= Hidé Ishiguro =

Japanese philosopher (1931–2026)

Hidé Ishiguro (石黒ひで, Ishiguro Hidé; 4 August 1931 – 18 February 2026) was a Japanese analytic philosopher and emeritus professor at Keio University, Tokyo. She is considered an expert on the philosopher Gottfried Wilhelm Leibniz on whom she published many papers. She was also a Wittgenstein scholar.

==Life and career==
Hide Ishiguro was born in Tokyo, Japan in August 1931, the daughter of Kyugo Ishiguro and Katsuyo Go. She was raised a Catholic and attended Sacred Heart High School where she won a scholarship.

Ishiguro attended Tokyo University obtaining her BA degree in 1956. She pursued graduate studies at the Sorbonne followed by a doctorate in philosophy at Somerville College, Oxford. At Oxford she was taught by G.E.M. Anscombe and her doctoral thesis was supervised by Peter Strawson and Gilbert Ryle. She was Reader in Philosophy University College London and Professor of Philosophy at Columbia University, and Keio University, Tokyo.

Her first book, Leibniz's Philosophy of Logic and Language (1972) takes issue with several traditional interpretations of Leibniz. She suggested an interpretation of Leibniz's conceptual logic within the frame of possible world semantics.

She wrote numerous articles on philosophy of language, logic and philosophy of psychology.

In 2007 a conference in her honour was hosted by the Philosophy Department of University College London and the Institute of Philosophy, University of London.
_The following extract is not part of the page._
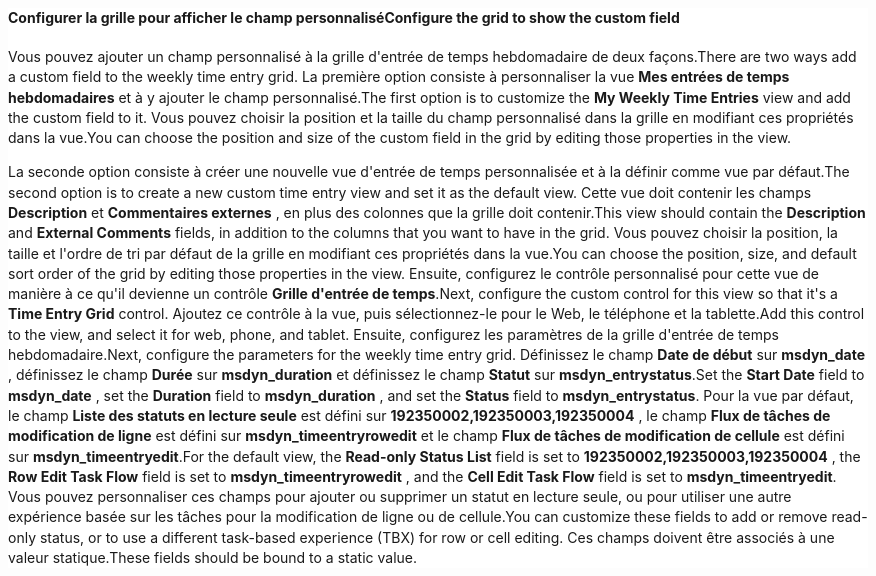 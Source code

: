 #### <a name="configure-the-grid-to-show-the-custom-field"></a><span data-ttu-id="b48b3-195">Configurer la grille pour afficher le champ personnalisé</span><span class="sxs-lookup"><span data-stu-id="b48b3-195">Configure the grid to show the custom field</span></span>
<span data-ttu-id="b48b3-196">Vous pouvez ajouter un champ personnalisé à la grille d'entrée de temps hebdomadaire de deux façons.</span><span class="sxs-lookup"><span data-stu-id="b48b3-196">There are two ways add a custom field to the weekly time entry grid.</span></span> <span data-ttu-id="b48b3-197">La première option consiste à personnaliser la vue **Mes entrées de temps hebdomadaires** et à y ajouter le champ personnalisé.</span><span class="sxs-lookup"><span data-stu-id="b48b3-197">The first option is to customize the **My Weekly Time Entries** view and add the custom field to it.</span></span> <span data-ttu-id="b48b3-198">Vous pouvez choisir la position et la taille du champ personnalisé dans la grille en modifiant ces propriétés dans la vue.</span><span class="sxs-lookup"><span data-stu-id="b48b3-198">You can choose the position and size of the custom field in the grid by editing those properties in the view.</span></span>

<span data-ttu-id="b48b3-199">La seconde option consiste à créer une nouvelle vue d'entrée de temps personnalisée et à la définir comme vue par défaut.</span><span class="sxs-lookup"><span data-stu-id="b48b3-199">The second option is to create a new custom time entry view and set it as the default view.</span></span> <span data-ttu-id="b48b3-200">Cette vue doit contenir les champs **Description** et **Commentaires externes** , en plus des colonnes que la grille doit contenir.</span><span class="sxs-lookup"><span data-stu-id="b48b3-200">This view should contain the **Description** and **External Comments** fields, in addition to the columns that you want to have in the grid.</span></span> <span data-ttu-id="b48b3-201">Vous pouvez choisir la position, la taille et l'ordre de tri par défaut de la grille en modifiant ces propriétés dans la vue.</span><span class="sxs-lookup"><span data-stu-id="b48b3-201">You can choose the position, size, and default sort order of the grid by editing those properties in the view.</span></span> <span data-ttu-id="b48b3-202">Ensuite, configurez le contrôle personnalisé pour cette vue de manière à ce qu'il devienne un contrôle **Grille d'entrée de temps**.</span><span class="sxs-lookup"><span data-stu-id="b48b3-202">Next, configure the custom control for this view so that it's a **Time Entry Grid** control.</span></span> <span data-ttu-id="b48b3-203">Ajoutez ce contrôle à la vue, puis sélectionnez-le pour le Web, le téléphone et la tablette.</span><span class="sxs-lookup"><span data-stu-id="b48b3-203">Add this control to the view, and select it for web, phone, and tablet.</span></span> <span data-ttu-id="b48b3-204">Ensuite, configurez les paramètres de la grille d'entrée de temps hebdomadaire.</span><span class="sxs-lookup"><span data-stu-id="b48b3-204">Next, configure the parameters for the weekly time entry grid.</span></span> <span data-ttu-id="b48b3-205">Définissez le champ **Date de début** sur **msdyn_date** , définissez le champ **Durée** sur **msdyn_duration** et définissez le champ **Statut** sur **msdyn_entrystatus**.</span><span class="sxs-lookup"><span data-stu-id="b48b3-205">Set the **Start Date** field to **msdyn_date** , set the **Duration** field to **msdyn_duration** , and set the **Status** field to **msdyn_entrystatus**.</span></span> <span data-ttu-id="b48b3-206">Pour la vue par défaut, le champ **Liste des statuts en lecture seule** est défini sur **192350002,192350003,192350004** , le champ **Flux de tâches de modification de ligne** est défini sur **msdyn_timeentryrowedit** et le champ **Flux de tâches de modification de cellule** est défini sur **msdyn_timeentryedit**.</span><span class="sxs-lookup"><span data-stu-id="b48b3-206">For the default view, the **Read-only Status List** field is set to **192350002,192350003,192350004** , the **Row Edit Task Flow** field is set to **msdyn_timeentryrowedit** , and the **Cell Edit Task Flow** field is set to **msdyn_timeentryedit**.</span></span> <span data-ttu-id="b48b3-207">Vous pouvez personnaliser ces champs pour ajouter ou supprimer un statut en lecture seule, ou pour utiliser une autre expérience basée sur les tâches pour la modification de ligne ou de cellule.</span><span class="sxs-lookup"><span data-stu-id="b48b3-207">You can customize these fields to add or remove read-only status, or to use a different task-based experience (TBX) for row or cell editing.</span></span> <span data-ttu-id="b48b3-208">Ces champs doivent être associés à une valeur statique.</span><span class="sxs-lookup"><span data-stu-id="b48b3-208">These fields should be bound to a static value.</span></span>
Ishiguro was married to philosopher David Wiggins until their divorce a few years later. She died on 18 February 2026.

==Publications==
Book
- Leibniz's Philosophy of Logic and Language (Cambridge University Press, 1972)

Selected journal articles
- Ishiguro, Hidé (1969). Use and Reference of Names, in P. Winch, (ed) Studies in the Philosophy of Wittgenstein, London: Routledge & Kegan Paul, pp. 20–51.
- Ishiguro, Hideko (1972). Leibniz's Philosophy of Logic and Language. Philosophy East and West 24 (3):376–378.
- Ishiguro, Hidé (1971). Leibniz and the Ideas of Sensible Qualities: Hidé Ishiguro. Royal Institute of Philosophy Supplement 5:49–63.
- Mondadori, Fabrizio & Ishiguro, Hide (1975). Leibniz's Philosophy of Logic and Language. Philosophical Review 84 (1):140.
- Ishiguro, Hidé & Skorupski, John (1980). Possibility. Aristotelian Society Supplementary Volume 54 (1):73–104.
- Ishiguro, Hidé (1981). Wittgenstein and the Theory of Types. In Irving Block (ed.), Perspectives on the Philosophy of Wittgenstein. Basil Blackwell 43–60.
- Ishiguro, Hidé (1981). Contingent Truths and Possible Worlds. In R. S. Woolhouse (ed.), Leibniz: Metaphysics and Philosophy of Science. Oxford University Press 357–367.
- Ishiguro, Hidé (1981). Thought and Will in Wittgenstein's Tractatus.
- Ishiguro, Hidé (1990). Can the World Impose Logical Structure on Language?, in R. Haller and J. Brandl (eds.), Wittgenstein - Eine Neubewertung. Akten des 14. Internationalen Wittgenstein-Symposiums, Wien: Hölder-Pichler-Tempsky, 21–34.
- Ishiguro, Hidé (1994). On Representations. European Journal of Philosophy 2 (2):109–124.
- Ishiguro, Hidé (1996). Points of View, Places and Individuals. Acta Philosophica Fennica 61:13–22.
- Ishiguro, Hidé (1998). Unity Without Simplicity: Leibniz on Organisms. The Monist 81 (4):534–552.
- Ishiguro, Hidé (2001). The so-called picture theory: language and the world in Tractatus logico-philosophicus. Glock (ed.), Wittgenstein: A Critical Reader, Blackwell, Oxford, pp. 26–46.